- Collected data:
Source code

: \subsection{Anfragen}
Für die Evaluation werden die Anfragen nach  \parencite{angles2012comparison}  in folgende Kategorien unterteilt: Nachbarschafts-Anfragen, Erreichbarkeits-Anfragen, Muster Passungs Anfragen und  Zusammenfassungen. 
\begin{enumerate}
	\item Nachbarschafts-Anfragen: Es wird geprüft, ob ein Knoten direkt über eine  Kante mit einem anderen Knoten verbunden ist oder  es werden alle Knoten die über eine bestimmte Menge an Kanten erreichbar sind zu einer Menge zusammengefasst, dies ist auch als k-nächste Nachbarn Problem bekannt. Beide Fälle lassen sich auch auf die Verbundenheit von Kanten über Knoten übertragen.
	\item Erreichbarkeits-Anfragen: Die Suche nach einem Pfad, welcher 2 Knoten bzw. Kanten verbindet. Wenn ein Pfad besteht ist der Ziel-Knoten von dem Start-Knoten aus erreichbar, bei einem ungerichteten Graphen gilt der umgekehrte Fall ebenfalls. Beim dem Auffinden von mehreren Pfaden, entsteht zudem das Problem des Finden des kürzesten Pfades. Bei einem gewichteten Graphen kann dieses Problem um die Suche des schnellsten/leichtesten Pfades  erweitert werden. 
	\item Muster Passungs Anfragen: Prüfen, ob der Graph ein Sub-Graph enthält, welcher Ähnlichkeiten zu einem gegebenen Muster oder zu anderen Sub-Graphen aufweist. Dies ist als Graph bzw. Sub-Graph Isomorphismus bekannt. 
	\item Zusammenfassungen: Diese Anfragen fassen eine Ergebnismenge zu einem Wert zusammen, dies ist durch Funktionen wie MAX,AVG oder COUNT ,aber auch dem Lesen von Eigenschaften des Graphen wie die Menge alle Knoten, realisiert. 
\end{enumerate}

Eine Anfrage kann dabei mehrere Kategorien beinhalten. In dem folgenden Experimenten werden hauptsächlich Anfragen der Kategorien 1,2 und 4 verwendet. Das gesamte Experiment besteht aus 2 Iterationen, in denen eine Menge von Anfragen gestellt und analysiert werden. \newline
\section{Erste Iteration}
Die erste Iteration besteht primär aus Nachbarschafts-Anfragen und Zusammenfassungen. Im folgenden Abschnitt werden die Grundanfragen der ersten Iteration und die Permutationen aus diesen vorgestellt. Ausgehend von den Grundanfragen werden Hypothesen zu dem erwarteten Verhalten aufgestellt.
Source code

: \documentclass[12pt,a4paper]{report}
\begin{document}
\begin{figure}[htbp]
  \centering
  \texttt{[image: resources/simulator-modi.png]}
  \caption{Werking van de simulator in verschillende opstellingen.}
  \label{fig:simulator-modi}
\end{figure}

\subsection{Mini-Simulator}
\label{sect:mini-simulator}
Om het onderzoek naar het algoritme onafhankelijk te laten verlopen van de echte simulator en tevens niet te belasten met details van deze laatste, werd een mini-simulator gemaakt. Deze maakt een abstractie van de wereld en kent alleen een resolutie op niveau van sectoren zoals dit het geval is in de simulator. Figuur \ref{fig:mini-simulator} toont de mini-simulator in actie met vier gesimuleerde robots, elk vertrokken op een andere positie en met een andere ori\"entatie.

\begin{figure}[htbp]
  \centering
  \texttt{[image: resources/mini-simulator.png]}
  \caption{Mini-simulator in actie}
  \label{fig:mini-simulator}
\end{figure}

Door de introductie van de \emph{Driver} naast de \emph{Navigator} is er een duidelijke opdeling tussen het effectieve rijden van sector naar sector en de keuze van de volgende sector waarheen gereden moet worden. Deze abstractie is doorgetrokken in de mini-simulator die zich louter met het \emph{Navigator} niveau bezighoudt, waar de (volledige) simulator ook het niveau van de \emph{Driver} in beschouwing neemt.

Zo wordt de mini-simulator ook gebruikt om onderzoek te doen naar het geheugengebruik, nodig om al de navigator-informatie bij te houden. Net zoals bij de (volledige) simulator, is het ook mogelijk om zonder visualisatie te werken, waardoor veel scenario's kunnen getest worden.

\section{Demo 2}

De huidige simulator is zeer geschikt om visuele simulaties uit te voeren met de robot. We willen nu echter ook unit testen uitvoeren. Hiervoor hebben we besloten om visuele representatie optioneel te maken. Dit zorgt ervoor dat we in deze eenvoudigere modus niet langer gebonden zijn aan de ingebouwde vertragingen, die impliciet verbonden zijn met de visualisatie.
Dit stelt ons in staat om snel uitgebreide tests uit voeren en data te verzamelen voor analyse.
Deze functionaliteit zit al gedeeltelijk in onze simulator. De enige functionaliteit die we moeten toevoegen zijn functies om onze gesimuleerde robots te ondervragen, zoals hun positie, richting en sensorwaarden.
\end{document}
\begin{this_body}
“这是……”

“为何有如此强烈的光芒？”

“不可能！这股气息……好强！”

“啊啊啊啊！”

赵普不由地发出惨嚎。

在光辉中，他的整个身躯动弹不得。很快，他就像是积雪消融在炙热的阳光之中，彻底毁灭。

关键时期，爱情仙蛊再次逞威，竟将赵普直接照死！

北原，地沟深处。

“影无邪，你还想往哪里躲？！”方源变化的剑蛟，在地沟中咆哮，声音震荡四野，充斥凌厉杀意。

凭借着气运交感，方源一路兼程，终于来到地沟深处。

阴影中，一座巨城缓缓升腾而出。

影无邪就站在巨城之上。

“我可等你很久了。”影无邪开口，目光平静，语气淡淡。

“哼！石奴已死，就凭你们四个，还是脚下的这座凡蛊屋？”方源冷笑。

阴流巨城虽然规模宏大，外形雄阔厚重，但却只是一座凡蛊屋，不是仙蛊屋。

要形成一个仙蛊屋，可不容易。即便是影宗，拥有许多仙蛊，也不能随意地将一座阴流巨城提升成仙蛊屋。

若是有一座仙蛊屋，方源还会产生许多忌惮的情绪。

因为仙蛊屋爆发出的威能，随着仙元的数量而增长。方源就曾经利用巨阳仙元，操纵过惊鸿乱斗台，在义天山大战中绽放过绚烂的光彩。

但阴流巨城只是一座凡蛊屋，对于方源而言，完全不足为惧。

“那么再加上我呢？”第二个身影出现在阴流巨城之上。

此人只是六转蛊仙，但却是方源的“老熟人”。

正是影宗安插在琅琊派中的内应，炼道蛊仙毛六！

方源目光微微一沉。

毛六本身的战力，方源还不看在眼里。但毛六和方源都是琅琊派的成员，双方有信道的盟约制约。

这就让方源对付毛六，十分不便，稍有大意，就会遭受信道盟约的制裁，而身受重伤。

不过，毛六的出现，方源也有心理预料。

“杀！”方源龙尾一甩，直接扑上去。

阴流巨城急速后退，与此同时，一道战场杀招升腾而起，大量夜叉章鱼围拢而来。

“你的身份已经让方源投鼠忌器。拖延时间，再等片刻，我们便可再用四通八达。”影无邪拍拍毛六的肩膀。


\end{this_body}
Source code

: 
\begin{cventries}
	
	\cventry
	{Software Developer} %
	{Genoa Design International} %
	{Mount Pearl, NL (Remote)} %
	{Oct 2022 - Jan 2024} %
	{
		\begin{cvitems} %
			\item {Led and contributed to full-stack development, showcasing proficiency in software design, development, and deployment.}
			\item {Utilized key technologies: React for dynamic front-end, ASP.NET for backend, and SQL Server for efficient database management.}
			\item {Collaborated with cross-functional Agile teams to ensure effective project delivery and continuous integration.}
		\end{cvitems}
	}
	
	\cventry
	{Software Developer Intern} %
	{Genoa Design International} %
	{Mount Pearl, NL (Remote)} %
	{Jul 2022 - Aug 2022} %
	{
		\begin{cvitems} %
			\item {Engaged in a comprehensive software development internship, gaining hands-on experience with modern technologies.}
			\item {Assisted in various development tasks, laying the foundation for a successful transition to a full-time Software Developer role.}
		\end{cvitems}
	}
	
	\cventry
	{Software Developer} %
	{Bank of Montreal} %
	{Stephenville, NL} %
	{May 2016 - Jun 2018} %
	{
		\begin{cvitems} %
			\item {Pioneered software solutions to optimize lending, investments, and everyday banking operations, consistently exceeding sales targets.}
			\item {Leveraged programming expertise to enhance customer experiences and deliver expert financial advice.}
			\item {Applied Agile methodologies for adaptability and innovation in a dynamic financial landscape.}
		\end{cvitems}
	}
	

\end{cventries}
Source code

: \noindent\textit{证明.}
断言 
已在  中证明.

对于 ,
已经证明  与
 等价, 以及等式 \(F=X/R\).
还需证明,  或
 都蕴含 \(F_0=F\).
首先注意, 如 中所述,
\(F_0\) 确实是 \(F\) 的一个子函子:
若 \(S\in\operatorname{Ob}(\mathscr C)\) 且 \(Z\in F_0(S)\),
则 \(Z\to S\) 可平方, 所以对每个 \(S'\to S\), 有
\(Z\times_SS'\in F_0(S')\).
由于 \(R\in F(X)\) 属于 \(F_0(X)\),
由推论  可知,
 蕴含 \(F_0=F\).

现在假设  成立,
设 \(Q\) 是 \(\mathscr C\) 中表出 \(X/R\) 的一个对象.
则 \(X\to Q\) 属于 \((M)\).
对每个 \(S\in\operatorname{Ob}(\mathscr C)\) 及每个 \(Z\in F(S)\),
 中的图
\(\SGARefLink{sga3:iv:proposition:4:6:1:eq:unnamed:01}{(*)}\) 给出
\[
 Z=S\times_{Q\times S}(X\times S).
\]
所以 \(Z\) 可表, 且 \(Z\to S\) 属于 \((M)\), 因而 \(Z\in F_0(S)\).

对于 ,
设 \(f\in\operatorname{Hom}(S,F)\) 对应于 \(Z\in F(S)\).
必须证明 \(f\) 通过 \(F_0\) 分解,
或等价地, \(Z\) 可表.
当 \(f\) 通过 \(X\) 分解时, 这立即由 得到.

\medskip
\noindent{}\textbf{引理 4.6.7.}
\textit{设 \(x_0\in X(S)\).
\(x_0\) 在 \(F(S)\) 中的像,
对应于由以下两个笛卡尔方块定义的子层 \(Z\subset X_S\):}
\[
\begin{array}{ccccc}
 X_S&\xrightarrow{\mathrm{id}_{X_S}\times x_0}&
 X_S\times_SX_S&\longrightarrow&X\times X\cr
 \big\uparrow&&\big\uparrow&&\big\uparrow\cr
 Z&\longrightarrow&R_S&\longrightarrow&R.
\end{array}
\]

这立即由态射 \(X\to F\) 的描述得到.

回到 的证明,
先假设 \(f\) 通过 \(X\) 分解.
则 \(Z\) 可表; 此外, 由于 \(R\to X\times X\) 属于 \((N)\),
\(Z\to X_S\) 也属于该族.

- Aim of the exercise:
Starting at the line that contains "由于 \(R\in F(X)\)", output every remaining line of the data exactly, and stop after the last one.

- Reply:
由于 \(R\in F(X)\) 属于 \(F_0(X)\),
由推论  可知,
 蕴含 \(F_0=F\).

现在假设  成立,
设 \(Q\) 是 \(\mathscr C\) 中表出 \(X/R\) 的一个对象.
则 \(X\to Q\) 属于 \((M)\).
对每个 \(S\in\operatorname{Ob}(\mathscr C)\) 及每个 \(Z\in F(S)\),
 中的图
\(\SGARefLink{sga3:iv:proposition:4:6:1:eq:unnamed:01}{(*)}\) 给出
\[
 Z=S\times_{Q\times S}(X\times S).
\]
所以 \(Z\) 可表, 且 \(Z\to S\) 属于 \((M)\), 因而 \(Z\in F_0(S)\).

对于 ,
设 \(f\in\operatorname{Hom}(S,F)\) 对应于 \(Z\in F(S)\).
必须证明 \(f\) 通过 \(F_0\) 分解,
或等价地, \(Z\) 可表.
当 \(f\) 通过 \(X\) 分解时, 这立即由 得到.

\medskip
\noindent{}\textbf{引理 4.6.7.}
\textit{设 \(x_0\in X(S)\).
\(x_0\) 在 \(F(S)\) 中的像,
对应于由以下两个笛卡尔方块定义的子层 \(Z\subset X_S\):}
\[
\begin{array}{ccccc}
 X_S&\xrightarrow{\mathrm{id}_{X_S}\times x_0}&
 X_S\times_SX_S&\longrightarrow&X\times X\cr
 \big\uparrow&&\big\uparrow&&\big\uparrow\cr
 Z&\longrightarrow&R_S&\longrightarrow&R.
\end{array}
\]

这立即由态射 \(X\to F\) 的描述得到.

回到 的证明,
先假设 \(f\) 通过 \(X\) 分解.
则 \(Z\) 可表; 此外, 由于 \(R\to X\times X\) 属于 \((N)\),
\(Z\to X_S\) 也属于该族.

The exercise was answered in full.